Before he came in, all I could look at is this face, my face. The fairy-like bone structure as foreign as the pair of deep green pupils staring back at me. But the strangest experience of all is when I not only hear the door open, but see it open as well. And there he stands, jaw dropped at my transformation. Grinning wider than I ever had before, I drink in his golden hair, fair features, and sapphire eyes flashing on the verge of tears. I’ve had my doubts, but France is more handsome than I imagined (with only his self-impression to go by). Not a word is said between us, and I grip his weird indigo cape-like coat while inhaling the sweet scent of France.

 

So much time passed since that momentous day, and in all of my 96 years I still remember every detail. A squawking goose rampages through my garden, interrupting my thoughts. Her constant temper tantrums always bring a smile to my face, even though Ellen does nothing but upset the other geese. I gather a lungful of air saturated with herbs and fresh vegetables, having retired ten years ago to this tiny cottage. My cousin Loui could not believe when I gave the family business of wine over to him, just to pursue art. But my very first professional piece, a drawing dedicated to the rolling hills of my home, redeemed more than enough money to last me a century. Of course I crafted more pieces, and by the end of my career I had three entire museums filled completely with the hopes, dreams, and snapshots of my life. Yes, it’s been a good life, and as Ellen nearly bites the head off poor Lily, I reach for my most favorite creation: the depiction of Joan the Ark. Although unchanged since its birth, I pull it from its frame to write this on the back: ‘All living things eventually die. It’s unavoidable. But as long as you remember, it will live on in your heart forever.

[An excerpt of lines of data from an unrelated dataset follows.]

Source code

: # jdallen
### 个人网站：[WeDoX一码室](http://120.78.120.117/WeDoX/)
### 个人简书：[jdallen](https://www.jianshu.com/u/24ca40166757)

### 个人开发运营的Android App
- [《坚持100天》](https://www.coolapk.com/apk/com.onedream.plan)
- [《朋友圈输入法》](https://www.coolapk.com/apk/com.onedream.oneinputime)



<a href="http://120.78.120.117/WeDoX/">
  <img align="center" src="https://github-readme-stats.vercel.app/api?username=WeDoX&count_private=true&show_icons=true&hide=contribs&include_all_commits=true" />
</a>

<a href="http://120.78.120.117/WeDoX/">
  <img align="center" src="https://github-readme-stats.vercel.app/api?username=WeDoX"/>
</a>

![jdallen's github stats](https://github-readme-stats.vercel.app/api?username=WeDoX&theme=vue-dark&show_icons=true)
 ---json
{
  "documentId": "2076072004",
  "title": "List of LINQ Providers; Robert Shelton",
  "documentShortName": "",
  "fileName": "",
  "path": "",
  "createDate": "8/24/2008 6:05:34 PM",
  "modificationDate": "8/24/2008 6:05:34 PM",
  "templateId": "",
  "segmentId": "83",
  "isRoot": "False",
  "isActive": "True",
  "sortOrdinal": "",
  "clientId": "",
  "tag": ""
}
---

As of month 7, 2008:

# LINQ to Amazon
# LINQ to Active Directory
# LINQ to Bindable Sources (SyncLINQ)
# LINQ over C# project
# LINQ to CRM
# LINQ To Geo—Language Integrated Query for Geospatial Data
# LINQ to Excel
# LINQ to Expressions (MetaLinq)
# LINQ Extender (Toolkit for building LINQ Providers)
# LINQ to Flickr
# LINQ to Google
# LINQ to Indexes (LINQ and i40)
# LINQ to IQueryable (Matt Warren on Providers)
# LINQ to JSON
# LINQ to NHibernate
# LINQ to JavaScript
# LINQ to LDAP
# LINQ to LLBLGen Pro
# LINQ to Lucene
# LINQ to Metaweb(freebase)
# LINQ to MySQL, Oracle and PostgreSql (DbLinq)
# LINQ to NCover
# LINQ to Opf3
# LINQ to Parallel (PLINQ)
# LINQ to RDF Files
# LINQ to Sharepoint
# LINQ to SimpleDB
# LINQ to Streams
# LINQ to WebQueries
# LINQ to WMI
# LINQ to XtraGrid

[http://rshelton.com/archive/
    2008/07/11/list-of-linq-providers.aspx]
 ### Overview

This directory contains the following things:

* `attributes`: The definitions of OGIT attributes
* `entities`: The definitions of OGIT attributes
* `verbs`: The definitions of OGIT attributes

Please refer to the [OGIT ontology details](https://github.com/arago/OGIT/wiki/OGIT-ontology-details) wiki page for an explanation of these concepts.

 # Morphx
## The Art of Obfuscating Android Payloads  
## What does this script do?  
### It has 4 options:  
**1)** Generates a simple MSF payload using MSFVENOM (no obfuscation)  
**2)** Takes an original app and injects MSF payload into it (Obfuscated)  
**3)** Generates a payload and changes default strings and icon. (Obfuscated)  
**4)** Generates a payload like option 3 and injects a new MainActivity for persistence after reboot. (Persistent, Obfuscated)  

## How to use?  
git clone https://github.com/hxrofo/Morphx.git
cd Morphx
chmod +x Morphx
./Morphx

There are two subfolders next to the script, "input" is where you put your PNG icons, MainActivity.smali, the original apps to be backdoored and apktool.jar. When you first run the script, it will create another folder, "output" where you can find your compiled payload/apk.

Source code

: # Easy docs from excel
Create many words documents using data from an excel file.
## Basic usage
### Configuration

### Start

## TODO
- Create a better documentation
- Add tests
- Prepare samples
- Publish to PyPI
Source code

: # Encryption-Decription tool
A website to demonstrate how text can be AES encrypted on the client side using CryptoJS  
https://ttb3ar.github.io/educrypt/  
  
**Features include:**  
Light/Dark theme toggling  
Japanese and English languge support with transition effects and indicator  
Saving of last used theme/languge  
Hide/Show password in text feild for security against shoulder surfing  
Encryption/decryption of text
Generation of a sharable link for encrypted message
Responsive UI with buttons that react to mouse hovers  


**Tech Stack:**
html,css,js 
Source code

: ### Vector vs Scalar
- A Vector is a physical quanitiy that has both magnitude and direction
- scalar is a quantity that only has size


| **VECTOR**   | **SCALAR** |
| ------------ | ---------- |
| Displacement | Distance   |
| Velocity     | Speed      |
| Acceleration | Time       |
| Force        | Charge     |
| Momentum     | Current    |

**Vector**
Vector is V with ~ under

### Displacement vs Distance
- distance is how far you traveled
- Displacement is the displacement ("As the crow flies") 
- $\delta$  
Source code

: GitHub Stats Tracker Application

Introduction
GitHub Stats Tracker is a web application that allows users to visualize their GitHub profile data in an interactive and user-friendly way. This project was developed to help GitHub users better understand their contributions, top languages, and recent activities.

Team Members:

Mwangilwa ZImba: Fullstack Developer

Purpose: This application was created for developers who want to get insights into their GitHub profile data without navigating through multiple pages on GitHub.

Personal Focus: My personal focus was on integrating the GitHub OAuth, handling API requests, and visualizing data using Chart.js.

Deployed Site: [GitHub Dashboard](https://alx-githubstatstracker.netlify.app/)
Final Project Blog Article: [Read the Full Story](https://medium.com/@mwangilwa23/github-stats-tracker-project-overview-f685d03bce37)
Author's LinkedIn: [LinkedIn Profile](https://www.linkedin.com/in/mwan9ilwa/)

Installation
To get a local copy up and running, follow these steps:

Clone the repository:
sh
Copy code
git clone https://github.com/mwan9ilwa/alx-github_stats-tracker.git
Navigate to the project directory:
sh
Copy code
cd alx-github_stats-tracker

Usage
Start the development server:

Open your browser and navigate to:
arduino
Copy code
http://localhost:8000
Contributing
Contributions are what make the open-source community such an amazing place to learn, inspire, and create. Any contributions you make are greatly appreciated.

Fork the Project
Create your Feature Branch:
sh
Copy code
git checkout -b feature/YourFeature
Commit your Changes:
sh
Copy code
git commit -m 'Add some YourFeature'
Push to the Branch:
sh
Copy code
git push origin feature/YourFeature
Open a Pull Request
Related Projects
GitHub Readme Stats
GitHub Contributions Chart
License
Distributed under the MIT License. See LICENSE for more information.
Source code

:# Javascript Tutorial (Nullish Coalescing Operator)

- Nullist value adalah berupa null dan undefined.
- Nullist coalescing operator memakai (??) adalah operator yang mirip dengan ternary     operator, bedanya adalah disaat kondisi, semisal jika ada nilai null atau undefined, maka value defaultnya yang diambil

Just as you have for Jeanne, say you’ll remember me.’ With a great sigh, I wonder how France will react to finding me dead in my rocking chair. Oh well, with these old bones there’s nothing I can do now. I only hope my love will reminisce about our relationship as I have. We never got married, or even had sex, but it was true love all the same. After twenty years it hit me that I aged while he being a country scarcely did. Though since meeting me, no other girl in the world has had the privilege to kiss him. Even though my skin had since turned wrinkled and my hair silver grey, France’s devotion to me never wavers. He usually stops by once a month to talk to me, always leaving with a passionate kiss. He is supposed to come today…………… and my mind goes blank. Grasping Jeanne in my hands I leave this world with one final sigh.